Despite the pair’s expertise, this is still a pretty tall task. A lot of whiskies don’t age well past the 20-year mark and they can also drop below the magical 40% ABV threshold at which a spirit can be called whisky. Dozens of casks are rejected in the pursuit of perfection but, if the stars align, then some truly wonderful whiskies can emerge.
For The Last Drop, this has happened seven times to date, with six whiskies and one Cognac produced. The focus is on small, limited runs, with the age of whiskies often making larger runs impossible.

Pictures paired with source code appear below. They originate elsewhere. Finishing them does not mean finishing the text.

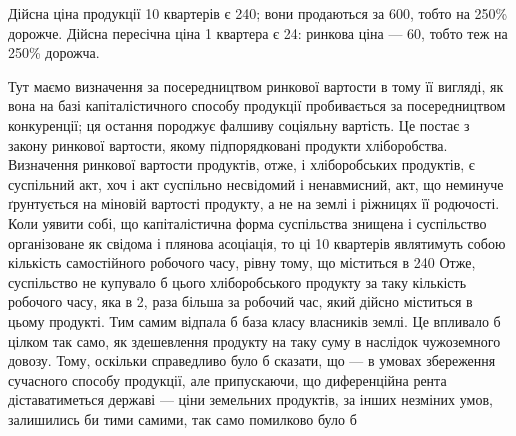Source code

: \noindent{}Дійсна ціна продукції 10 квартерів є 240; вони продаються за 600, тобто на 250\% дорожче.
Дійсна пересічна ціна 1 квартера є 24: ринкова ціна — 60, тобто теж на 250\% дорожча.

Тут маємо визначення за посередництвом ринкової вартости в тому її вигляді, як вона на базі
капіталістичного способу продукції пробивається за посередництвом конкуренції; ця остання породжує
фалшиву соціяльну вартість. Це постає з закону ринкової вартости, якому підпорядковані продукти
хліборобства.
Визначення ринкової вартости продуктів, отже, і хліборобських продуктів, є суспільний акт, хоч і акт
суспільно несвідомий і ненавмисний, акт, що неминуче ґрунтується на міновій вартості продукту, а не
на землі і ріжницях її родючості. Коли уявити собі, що капіталістична форма суспільства знищена і
суспільство організоване як свідома і плянова асоціація, то ці 10 квартерів являтимуть собою
кількість самостійного робочого часу, рівну тому, що міститься в 240 Отже, суспільство не
купувало б цього хліборобського продукту за таку кількість робочого часу, яка в 2, раза більша
за робочий час, який дійсно міститься в цьому продукті. Тим самим відпала б база класу власників
землі. Це впливало б цілком так само, як здешевлення продукту на таку суму в наслідок чужоземного
довозу. Тому, оскільки справедливо було б сказати, що — в умовах збереження сучасного способу
продукції, але припускаючи, що диференційна рента діставатиметься державі — ціни земельних
продуктів, за інших незміних умов, залишились би тими самими, так само помилково було б
\parbreak{}  %
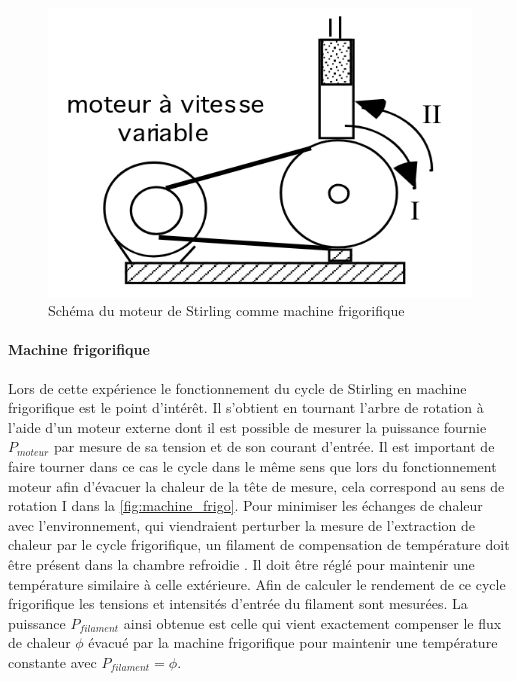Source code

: \begin{figure}
    \centering
    \vspace{-1cm}
    \includegraphics[width=\linewidth]{figures/machine-frigo.png}
    \caption{Schéma du moteur de Stirling comme machine frigorifique \cite{notice}}
    \label{fig:machine_frigo}
    \vspace{-0.5cm}
\end{figure}

\paragraph*{Machine frigorifique}
Lors de cette expérience le fonctionnement du cycle de Stirling en machine frigorifique est le point d'intérêt. Il s'obtient en tournant l'arbre de rotation à l'aide d'un moteur externe dont il est possible de mesurer la puissance fournie \(P_{moteur}\) par mesure de sa tension et de son courant d'entrée. Il est important de faire tourner dans ce cas le cycle dans le même sens que lors du fonctionnement moteur afin d'évacuer la chaleur de la tête de mesure, cela correspond au sens de rotation I dans la \autoref{fig:machine_frigo}. Pour minimiser les échanges de chaleur avec l'environnement, qui viendraient perturber la mesure de l'extraction de chaleur par le cycle frigorifique, un filament de compensation de température doit être présent dans la chambre refroidie \cite{notice}. Il doit être réglé pour maintenir une température similaire à celle extérieure. Afin de calculer le rendement de ce cycle frigorifique les tensions et intensités d'entrée du filament sont mesurées. La puissance \(P_{filament}\) ainsi obtenue est celle qui vient exactement compenser le flux de chaleur \(\phi\) évacué par la machine frigorifique pour maintenir une température constante avec \(P_{filament} = \phi\).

The latest addition to the collection is the new 1961 Dumbarton Single Grain Scotch Whisky. Dumbarton Distillery was, at one point, one of the largest distilleries in Scotland, but it was closed in 2002 after 64 years of whisky making.
Thankfully, the team from The Last Drop managed to unearth a cask in the warehouses of Auchentoshan Distillery, just along the road. I managed to snaffle a dram of this at its launch and it simply slips across the palate beautifully, offering plenty of sweet notes, including vanilla, coconut and honey. The finish, as you might expect from a dram this age is old, yet light and distinguishably reassuring.
Only 32 bottles were squeezed out of the cask and unfortunately – despite the four figure price tag – all of them were snapped up by the company’s loyal customer base prior to launch.
The detective work done by The Last Drop over the past decade is nothing short of astounding. Due to their advancing years, the running of the company has passed to James’ daughter Beanie and Tom’s daughter Rebecca, although their fathers’ influence can still be felt. And with ports, sherries and rums all in the pipeline, it’s safe to say that – just like the whisky industry – they’ve got a bright future ahead of them.